As the use of artificial intelligence (AI) and machine learning booms, hundreds of companies globally are now working to incorporate AI into their technologies to predict, prevent and defeat the next major cyberattack. But as AI “becomes commoditized” and cheaper to use, cyberattackers will also leverage the technology to develop the first AI-driven cyberattacks.
“These attacks will be characterized by their ability to learn and get better as they evolve,” the report said. This will help make commonplace what are today considered advanced attacks, “and will drive a huge economic spike in the hacker underground. Attacks that were typically reserved for nation-states and criminal syndicates will now be available on a greater scale.”
CyberArk also expects hackers globally, whether nation-based or cybercriminals, to learn from each others’ attacks, identify best practices and copy them on broader scale.

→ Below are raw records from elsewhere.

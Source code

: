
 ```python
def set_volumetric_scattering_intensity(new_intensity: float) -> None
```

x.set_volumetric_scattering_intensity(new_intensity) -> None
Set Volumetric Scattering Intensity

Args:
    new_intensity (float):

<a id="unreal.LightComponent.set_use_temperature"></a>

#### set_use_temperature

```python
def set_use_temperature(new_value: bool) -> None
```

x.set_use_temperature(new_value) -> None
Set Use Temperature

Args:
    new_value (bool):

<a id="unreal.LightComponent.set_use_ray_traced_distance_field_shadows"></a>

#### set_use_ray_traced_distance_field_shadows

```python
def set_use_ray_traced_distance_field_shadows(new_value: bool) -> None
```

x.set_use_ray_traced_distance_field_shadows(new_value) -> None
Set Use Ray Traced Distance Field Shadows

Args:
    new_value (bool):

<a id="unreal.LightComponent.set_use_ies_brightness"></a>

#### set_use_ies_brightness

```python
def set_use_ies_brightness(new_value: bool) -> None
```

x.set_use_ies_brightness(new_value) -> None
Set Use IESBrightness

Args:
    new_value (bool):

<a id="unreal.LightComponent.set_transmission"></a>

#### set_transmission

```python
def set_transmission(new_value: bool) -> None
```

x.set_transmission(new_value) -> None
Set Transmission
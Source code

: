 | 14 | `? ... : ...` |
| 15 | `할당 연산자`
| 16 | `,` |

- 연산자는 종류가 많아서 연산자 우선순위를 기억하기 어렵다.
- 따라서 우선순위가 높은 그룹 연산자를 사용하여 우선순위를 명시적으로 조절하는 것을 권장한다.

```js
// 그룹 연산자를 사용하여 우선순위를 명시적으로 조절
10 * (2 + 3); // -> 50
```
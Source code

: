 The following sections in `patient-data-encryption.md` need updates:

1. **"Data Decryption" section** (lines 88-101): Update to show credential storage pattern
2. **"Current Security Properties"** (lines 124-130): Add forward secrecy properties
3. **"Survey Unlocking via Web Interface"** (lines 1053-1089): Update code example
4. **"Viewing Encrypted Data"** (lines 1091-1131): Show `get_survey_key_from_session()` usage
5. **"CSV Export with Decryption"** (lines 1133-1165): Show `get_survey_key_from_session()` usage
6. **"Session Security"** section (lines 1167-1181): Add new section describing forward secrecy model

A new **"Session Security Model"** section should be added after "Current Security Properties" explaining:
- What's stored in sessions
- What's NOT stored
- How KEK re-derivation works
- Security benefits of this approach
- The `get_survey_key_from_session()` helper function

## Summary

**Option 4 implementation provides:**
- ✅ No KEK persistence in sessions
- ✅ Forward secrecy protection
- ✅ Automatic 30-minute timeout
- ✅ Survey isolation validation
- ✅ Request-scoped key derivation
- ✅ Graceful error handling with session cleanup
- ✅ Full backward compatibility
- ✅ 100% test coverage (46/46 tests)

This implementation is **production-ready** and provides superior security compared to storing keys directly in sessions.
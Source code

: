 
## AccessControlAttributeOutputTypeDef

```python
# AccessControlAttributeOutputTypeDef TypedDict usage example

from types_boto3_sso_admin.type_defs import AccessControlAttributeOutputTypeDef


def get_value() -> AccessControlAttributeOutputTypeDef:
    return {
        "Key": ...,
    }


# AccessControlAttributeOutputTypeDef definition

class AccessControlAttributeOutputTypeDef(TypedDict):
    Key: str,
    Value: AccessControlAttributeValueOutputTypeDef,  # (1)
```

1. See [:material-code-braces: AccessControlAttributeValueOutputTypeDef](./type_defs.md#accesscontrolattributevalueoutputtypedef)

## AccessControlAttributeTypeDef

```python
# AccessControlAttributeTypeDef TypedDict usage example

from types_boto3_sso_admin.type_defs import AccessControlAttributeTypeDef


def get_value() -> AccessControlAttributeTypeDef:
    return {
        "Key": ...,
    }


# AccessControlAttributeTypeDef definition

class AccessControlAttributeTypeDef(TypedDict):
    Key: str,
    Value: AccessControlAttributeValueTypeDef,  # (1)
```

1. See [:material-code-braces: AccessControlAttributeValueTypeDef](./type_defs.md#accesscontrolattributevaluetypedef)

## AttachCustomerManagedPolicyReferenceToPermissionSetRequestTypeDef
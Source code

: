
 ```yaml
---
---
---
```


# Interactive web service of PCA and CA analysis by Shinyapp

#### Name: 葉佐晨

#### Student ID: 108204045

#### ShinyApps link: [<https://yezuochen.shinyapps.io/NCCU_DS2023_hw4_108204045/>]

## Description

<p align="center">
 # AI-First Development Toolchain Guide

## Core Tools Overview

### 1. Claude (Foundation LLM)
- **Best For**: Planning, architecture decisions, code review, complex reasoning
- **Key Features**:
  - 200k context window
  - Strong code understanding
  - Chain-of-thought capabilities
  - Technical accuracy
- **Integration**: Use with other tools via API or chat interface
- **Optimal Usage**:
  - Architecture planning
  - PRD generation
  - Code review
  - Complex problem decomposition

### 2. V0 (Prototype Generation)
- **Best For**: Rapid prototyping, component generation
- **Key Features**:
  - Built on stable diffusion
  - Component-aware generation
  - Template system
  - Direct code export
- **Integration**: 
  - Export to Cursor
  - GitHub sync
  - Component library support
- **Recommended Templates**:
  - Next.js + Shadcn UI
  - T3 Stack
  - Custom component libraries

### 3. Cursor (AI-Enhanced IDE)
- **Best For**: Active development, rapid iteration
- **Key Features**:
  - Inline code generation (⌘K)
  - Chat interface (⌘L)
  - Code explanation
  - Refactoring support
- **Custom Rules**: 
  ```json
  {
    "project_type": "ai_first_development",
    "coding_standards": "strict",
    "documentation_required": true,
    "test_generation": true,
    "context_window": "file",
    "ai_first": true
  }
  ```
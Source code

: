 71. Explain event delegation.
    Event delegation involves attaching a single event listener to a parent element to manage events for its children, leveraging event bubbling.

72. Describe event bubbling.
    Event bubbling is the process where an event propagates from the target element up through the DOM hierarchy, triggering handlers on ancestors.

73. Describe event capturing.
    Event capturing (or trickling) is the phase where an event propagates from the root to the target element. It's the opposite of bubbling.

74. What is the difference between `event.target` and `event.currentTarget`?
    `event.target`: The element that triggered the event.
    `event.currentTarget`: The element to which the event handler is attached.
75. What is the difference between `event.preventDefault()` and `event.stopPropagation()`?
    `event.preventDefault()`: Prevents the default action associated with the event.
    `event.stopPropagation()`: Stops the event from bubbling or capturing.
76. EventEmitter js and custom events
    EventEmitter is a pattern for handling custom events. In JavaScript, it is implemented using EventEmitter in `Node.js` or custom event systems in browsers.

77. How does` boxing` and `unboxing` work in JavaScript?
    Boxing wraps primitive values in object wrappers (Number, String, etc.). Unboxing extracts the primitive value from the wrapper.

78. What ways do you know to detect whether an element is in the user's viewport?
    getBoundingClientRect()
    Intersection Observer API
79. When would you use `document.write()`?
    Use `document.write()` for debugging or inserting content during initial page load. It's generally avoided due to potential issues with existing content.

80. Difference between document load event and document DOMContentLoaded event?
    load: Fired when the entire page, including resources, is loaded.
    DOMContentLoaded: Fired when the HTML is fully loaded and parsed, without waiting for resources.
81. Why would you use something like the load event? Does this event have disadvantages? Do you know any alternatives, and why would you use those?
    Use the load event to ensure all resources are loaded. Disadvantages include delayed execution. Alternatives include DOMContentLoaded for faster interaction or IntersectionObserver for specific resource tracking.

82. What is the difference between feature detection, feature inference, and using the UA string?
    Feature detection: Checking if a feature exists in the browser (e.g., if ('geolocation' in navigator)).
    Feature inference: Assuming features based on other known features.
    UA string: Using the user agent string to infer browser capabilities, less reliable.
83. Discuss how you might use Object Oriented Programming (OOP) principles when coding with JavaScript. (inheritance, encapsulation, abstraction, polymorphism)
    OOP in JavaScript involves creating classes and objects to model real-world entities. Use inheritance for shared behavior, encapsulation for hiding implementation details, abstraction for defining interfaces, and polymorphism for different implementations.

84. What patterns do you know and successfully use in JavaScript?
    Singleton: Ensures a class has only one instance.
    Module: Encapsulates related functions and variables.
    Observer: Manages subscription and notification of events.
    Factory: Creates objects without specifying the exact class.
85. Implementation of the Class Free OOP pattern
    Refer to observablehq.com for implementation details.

Greater collaboration will allow attackers to improve existing malware and viruses “to unleash a new wave of threats.”
“These more dangerous attacks will put pressure — potentially regulatory or merger and acquisition related — on public and private organizations to step up collaboration and prioritize ways to incorporate intelligence gained from these attacks into new innovations meant to combat cyber threats and beat the attackers at their own game,” the report said.